Friday, April 12, 2013

Story: The Mission

“Would you stop that?” Sam hissed, his voice hardly at a whisper. “You’ll ruin the whole mission with that racket!”


I jumped, barely suppressing a shriek. I hadn’t even known he was there. “Sorry, I - “


“Hush!”


I obliged. Satisfied, he inched gingerly away from me, turning his attention back to the gloom.


There was nothing to see beyond the confines of our crate. I knew that. Nothing that could hear me shivering with anticipation or fear. Nothing that wasn’t in a cage, anyway. Not a single creature would approach us, whether from curiosity or malice, for the next several hours. Still, I wanted to do right by the mission, and the mission required that we remain both silent and watchful.




Minutes dragged by. I listened hard, trying to determine if we were traveling by air or by sea.
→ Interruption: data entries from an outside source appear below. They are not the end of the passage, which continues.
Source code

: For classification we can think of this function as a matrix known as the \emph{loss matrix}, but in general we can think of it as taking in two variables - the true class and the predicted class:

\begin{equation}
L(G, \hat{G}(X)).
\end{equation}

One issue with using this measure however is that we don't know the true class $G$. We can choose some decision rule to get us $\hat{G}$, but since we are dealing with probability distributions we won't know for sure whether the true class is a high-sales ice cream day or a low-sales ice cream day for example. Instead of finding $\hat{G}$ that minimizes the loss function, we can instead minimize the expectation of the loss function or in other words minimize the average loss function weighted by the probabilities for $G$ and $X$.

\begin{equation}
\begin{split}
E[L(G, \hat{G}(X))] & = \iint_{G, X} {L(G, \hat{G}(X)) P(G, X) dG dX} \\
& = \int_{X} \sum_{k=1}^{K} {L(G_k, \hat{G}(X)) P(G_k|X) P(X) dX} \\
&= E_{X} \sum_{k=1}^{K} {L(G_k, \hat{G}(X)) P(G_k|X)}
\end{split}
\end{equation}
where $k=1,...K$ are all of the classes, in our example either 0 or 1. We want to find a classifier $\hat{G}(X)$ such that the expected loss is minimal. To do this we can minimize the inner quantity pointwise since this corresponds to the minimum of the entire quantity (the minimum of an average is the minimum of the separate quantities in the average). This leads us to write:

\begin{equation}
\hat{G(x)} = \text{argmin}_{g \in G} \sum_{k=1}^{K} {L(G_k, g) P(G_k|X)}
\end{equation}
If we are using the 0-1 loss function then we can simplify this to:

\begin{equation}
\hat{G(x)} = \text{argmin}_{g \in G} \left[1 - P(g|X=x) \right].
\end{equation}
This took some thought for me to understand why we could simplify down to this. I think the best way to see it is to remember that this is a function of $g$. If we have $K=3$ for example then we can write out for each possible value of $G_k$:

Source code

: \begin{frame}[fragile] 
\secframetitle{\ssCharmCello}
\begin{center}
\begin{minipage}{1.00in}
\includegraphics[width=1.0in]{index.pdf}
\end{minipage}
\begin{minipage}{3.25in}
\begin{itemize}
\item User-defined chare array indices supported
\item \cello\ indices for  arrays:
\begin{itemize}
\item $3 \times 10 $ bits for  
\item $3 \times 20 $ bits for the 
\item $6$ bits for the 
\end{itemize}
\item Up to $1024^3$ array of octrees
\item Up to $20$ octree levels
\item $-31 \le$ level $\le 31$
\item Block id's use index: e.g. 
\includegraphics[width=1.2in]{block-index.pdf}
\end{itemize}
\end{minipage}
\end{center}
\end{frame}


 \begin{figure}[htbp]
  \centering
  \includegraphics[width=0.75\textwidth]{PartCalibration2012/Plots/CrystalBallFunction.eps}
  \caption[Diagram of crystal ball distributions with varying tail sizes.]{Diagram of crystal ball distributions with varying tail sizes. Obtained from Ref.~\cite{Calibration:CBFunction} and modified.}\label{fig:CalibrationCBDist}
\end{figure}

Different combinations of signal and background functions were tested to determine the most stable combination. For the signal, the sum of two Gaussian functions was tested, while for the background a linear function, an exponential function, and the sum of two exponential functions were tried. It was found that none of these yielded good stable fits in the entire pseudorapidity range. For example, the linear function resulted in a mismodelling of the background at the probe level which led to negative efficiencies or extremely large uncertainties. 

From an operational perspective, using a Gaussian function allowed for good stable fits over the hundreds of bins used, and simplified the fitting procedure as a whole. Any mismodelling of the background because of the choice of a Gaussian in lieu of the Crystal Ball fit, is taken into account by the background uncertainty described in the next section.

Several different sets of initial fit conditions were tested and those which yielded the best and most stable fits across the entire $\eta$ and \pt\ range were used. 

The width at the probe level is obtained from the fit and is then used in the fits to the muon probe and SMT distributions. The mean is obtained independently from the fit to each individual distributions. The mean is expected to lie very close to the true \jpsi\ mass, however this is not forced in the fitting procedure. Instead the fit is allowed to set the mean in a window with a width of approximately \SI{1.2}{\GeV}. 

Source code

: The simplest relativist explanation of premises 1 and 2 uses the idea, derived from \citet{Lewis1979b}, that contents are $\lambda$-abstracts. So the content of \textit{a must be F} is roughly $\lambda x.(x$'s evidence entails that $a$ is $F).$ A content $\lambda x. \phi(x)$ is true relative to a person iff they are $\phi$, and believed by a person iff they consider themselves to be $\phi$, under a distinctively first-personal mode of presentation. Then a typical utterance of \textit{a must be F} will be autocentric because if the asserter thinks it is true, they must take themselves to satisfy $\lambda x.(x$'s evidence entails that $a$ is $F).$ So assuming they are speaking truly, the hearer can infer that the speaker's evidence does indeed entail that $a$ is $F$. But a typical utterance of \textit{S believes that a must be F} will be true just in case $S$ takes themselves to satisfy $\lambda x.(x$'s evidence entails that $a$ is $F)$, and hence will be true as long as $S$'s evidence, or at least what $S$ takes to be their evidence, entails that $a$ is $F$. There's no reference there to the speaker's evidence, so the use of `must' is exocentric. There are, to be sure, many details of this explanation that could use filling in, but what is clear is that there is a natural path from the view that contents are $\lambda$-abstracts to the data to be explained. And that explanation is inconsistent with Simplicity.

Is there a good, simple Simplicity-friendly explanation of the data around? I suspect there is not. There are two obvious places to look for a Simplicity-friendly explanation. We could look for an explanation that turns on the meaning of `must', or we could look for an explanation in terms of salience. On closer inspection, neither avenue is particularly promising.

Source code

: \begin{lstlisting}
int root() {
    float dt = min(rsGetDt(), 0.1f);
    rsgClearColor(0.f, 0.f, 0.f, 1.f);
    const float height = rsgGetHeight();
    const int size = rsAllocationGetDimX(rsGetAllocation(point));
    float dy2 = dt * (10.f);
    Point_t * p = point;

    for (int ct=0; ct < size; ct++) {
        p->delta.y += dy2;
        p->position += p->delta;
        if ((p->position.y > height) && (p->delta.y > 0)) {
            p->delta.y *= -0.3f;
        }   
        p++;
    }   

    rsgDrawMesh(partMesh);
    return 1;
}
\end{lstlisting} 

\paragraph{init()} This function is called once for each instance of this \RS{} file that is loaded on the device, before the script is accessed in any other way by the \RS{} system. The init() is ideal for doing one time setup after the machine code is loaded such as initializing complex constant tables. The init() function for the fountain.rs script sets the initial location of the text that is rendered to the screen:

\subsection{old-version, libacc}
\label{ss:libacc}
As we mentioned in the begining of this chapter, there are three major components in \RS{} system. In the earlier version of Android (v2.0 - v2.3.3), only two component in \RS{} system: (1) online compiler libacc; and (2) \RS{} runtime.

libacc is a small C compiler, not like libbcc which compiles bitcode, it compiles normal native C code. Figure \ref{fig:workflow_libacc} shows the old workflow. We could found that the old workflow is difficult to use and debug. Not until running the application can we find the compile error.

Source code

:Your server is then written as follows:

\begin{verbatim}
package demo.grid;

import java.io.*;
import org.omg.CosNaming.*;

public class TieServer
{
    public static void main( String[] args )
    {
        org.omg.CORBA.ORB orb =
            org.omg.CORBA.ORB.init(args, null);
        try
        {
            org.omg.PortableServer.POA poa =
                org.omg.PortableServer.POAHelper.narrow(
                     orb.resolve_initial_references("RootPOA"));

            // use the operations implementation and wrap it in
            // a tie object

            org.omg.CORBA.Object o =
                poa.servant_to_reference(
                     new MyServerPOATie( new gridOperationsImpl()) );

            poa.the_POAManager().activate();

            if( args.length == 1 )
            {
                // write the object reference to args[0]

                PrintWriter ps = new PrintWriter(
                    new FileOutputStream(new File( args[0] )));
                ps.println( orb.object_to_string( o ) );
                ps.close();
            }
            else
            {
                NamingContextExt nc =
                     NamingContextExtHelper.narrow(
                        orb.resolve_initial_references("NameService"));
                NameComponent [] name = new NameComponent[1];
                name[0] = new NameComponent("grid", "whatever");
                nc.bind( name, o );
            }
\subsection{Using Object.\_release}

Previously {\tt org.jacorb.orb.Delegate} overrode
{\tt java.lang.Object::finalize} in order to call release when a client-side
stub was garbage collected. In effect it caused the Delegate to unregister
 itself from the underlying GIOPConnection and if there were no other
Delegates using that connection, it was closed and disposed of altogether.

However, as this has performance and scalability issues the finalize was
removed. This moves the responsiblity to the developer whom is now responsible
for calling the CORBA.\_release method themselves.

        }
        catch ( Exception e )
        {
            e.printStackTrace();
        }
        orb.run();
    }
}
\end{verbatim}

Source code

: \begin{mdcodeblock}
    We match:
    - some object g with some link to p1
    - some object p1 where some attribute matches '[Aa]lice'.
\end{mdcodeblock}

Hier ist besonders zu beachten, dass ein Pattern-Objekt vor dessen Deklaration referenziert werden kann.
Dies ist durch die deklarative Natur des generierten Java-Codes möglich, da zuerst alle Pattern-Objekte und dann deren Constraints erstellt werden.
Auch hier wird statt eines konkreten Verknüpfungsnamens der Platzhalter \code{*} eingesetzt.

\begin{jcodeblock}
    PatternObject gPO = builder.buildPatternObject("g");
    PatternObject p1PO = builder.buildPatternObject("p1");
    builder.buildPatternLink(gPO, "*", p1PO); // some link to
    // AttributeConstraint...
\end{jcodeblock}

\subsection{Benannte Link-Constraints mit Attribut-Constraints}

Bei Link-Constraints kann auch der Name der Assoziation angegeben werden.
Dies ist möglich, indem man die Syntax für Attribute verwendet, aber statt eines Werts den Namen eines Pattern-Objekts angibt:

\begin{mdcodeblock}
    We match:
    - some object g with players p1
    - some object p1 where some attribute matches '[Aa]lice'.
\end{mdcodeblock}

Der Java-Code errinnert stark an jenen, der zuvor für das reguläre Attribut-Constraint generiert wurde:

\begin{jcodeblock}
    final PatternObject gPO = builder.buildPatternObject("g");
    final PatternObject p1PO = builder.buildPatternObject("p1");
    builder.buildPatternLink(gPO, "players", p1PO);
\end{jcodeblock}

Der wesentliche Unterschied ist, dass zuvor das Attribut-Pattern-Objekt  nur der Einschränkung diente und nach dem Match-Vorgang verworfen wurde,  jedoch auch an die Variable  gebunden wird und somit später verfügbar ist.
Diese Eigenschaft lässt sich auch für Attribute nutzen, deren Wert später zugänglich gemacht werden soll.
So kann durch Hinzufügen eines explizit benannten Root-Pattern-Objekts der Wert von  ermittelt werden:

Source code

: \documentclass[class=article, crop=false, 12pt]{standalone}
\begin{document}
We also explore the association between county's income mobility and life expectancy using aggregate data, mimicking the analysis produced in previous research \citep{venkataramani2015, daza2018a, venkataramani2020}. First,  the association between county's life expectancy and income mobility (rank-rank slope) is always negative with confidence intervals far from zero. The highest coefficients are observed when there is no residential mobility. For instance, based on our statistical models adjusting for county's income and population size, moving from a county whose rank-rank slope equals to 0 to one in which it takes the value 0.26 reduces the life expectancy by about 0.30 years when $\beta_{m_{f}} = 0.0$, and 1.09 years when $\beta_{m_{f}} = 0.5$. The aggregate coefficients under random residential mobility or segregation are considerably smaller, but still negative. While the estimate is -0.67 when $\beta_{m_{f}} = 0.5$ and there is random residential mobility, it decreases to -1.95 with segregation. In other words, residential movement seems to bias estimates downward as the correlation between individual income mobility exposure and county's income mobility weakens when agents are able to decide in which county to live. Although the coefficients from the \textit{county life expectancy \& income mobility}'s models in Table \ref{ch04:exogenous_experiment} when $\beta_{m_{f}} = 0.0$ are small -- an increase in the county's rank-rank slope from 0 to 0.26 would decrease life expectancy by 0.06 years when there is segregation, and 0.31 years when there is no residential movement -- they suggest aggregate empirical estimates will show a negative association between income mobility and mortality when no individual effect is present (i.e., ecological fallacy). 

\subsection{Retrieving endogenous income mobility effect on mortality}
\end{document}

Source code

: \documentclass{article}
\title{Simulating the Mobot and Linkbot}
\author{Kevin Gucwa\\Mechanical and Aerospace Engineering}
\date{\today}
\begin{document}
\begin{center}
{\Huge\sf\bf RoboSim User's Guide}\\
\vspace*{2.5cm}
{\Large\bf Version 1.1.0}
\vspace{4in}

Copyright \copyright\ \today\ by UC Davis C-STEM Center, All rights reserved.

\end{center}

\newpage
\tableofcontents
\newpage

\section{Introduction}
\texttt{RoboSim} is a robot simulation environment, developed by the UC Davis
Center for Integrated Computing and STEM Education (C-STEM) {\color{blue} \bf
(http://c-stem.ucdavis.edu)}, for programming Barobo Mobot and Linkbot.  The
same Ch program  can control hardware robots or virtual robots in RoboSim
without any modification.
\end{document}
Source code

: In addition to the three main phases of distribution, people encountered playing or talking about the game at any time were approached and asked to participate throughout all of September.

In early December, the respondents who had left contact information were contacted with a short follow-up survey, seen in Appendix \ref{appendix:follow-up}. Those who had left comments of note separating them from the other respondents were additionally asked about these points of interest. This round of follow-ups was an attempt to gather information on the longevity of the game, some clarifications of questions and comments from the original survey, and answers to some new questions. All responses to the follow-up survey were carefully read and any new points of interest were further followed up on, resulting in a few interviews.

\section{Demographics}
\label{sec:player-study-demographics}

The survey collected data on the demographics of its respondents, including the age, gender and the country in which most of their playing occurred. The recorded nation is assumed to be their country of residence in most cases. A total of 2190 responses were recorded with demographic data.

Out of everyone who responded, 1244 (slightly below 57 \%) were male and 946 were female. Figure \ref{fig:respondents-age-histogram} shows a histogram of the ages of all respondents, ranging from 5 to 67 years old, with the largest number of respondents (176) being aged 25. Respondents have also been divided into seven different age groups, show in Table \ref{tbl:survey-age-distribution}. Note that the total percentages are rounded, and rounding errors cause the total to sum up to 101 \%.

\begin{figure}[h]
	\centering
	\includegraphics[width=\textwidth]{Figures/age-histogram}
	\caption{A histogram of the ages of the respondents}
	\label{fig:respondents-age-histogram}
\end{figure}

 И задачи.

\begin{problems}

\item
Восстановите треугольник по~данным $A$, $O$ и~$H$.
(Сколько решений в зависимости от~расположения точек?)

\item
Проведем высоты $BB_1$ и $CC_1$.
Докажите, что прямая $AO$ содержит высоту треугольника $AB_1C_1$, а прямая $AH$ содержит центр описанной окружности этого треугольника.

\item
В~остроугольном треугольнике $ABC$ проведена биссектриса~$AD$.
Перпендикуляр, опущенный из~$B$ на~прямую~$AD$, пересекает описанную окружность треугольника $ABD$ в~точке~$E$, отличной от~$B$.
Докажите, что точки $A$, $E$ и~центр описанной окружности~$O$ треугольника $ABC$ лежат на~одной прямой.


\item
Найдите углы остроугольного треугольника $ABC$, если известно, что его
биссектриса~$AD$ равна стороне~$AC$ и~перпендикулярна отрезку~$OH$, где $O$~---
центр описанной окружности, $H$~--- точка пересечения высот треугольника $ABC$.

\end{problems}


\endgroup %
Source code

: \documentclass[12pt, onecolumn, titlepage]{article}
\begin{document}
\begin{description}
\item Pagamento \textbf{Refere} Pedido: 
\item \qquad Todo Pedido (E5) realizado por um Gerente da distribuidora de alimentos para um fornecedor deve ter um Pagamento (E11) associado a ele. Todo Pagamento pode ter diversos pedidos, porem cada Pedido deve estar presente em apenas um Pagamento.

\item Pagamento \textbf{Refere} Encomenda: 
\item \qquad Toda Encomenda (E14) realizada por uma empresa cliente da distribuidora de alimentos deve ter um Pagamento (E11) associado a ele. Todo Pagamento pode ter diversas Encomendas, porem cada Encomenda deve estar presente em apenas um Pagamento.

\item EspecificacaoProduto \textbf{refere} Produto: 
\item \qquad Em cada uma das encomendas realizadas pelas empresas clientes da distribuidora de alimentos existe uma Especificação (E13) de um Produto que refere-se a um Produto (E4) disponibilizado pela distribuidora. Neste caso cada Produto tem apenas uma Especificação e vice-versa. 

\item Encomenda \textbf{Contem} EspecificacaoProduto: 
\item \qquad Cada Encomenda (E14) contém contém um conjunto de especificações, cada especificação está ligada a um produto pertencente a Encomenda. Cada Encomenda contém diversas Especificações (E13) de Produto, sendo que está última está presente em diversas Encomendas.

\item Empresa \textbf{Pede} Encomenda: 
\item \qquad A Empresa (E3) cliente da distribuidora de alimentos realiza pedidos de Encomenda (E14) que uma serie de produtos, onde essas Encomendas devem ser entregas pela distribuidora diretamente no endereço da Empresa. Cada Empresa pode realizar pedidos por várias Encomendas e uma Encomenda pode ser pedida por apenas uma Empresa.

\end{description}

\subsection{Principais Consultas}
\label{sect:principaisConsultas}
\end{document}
We certainly were not in a truck. Air would make the most sense, wouldn’t it? Didn’t they want us there quickly for - for the end?

The thing about shivering is that the harder you try not to do it, the more likely you are to just exacerbate the problem. I could do all the breathing exercises and progressive muscle relaxation I wanted, and you would still be able to hear that vegetable rustling sound. I trained my gaze deeper into the darkness, willing Sam not to notice.

In a nearby cage, something else began jostling itself around, making a quiet squeaking sound. I could only barely see it from this angle, something gray and fast-moving. “Chinchilla,” I murmured, a quick reassurance for Sam.

Sam, of course, did not need reassurance. He never needed anything from me, really; certainly not in the context of a mission. Sam was born for this work. In a sense, we both were - purpose-bred, raised, and trained - but you could see the difference almost immediately. We may have come from the same bush, trained at the same dojo, passed the same tests, but I would never be Sam. He was born for this; I was just born into it.

Did the chinchilla know its fate? I’ve often wondered. Did it know, like we did, where it was going? Would it be skinned there, like we would be? I doubt it was going to be someone’s pet. Do they chop them up and pack them in syrup when they’re done, or just make them into coats and throw the rest away? It seemed wasteful, somehow - our skins are discarded and our insides kept; this creature’s skin would be kept and its insides thrown away. If we could exchange, somehow, then at least half of us would live and at least the rest wouldn’t be wasted.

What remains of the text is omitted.